The rebalancing generates a lot of cache line invalidation traffic, and ruins concurrent modify performance. Academic theory often misses the reality.
Does your nedtree cover the ability to store range value encodings? Because my thinking is, with a trie, you can get the first 3 bytes of an integer without giving up to much space (it requires only slightly less than 32 megabytes contiguously stored). Each entry in that 32 megabytes can be a pointer to a red-black tree node, wherein when you do an insertion, you revert back to the wait-free redblack tree implementation. So, you can still do range-value encodings, but it will also be far, far faster than if you didn't having this caching to accelerate it.
nedtries provide a size_t key index algorithms. You can build the rest from that.
Bitwise tries are hugely superior to red black trees for close and exact find lookups, but inferior for closest find lookups. You can see some graphs at http://www.nedprod.com/programs/portable/nedtries/.
I estimate that it requires at most about 11 instructions in the absolute worst case scenario to do an insertion, and typical 7 instruction on the usual "cache-miss"., and amortized 2 instruction for contiguous memory insertions. It is very highly scalable, and can be managed in flexibly with various concurrency runtime patterns.

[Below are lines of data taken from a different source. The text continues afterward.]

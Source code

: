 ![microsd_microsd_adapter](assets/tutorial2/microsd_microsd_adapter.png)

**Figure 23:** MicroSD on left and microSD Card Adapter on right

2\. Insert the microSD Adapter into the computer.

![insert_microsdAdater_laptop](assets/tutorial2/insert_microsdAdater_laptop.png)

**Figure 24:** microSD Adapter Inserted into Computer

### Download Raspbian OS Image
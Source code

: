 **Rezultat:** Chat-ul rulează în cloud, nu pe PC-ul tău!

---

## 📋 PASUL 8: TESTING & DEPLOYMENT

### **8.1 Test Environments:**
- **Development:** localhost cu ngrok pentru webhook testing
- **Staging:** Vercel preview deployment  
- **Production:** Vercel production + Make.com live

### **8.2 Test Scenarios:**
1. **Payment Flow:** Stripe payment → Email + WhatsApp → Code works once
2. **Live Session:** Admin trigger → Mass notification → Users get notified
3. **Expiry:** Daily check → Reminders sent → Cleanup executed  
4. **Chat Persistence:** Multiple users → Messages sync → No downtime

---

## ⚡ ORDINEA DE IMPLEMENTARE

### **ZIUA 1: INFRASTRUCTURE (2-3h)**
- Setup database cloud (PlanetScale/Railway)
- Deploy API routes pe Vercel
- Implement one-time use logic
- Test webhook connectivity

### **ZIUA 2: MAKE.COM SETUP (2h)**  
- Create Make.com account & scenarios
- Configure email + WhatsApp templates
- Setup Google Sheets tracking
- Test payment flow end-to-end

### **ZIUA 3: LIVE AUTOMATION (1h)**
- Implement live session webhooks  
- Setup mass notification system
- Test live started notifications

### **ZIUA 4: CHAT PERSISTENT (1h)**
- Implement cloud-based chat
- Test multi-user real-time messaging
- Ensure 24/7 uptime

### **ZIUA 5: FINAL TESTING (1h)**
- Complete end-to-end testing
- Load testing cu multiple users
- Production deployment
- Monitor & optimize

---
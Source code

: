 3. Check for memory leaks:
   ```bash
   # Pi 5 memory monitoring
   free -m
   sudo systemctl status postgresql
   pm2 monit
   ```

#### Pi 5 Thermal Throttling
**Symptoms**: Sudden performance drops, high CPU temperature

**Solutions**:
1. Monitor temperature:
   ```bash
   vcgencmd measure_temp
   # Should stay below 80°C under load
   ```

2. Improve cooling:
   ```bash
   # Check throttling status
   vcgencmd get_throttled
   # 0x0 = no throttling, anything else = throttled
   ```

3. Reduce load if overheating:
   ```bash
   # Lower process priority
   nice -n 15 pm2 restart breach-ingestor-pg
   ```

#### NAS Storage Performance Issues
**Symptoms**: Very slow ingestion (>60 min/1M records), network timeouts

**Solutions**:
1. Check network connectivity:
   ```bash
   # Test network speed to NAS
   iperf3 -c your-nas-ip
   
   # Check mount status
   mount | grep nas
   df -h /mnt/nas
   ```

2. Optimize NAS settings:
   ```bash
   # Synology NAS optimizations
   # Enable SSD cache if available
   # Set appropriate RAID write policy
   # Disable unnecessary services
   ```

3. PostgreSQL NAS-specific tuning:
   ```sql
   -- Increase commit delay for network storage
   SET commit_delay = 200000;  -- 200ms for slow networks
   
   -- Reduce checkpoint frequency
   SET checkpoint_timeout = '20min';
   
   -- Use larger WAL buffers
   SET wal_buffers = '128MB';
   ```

I think you may need to scale your estimates by about 10x. A cache line miss costs about 250 CPU cycles alone, and any kind of tree algorithm spends most of its time waiting on cache lines.
This is why bitwise tries are much faster than red black trees on out of order CPUs: they execute out of order much better. On an in order core like Intel Atom bitwise tries are extremely slow, and they're not great on even a Cortex A15 ARM either.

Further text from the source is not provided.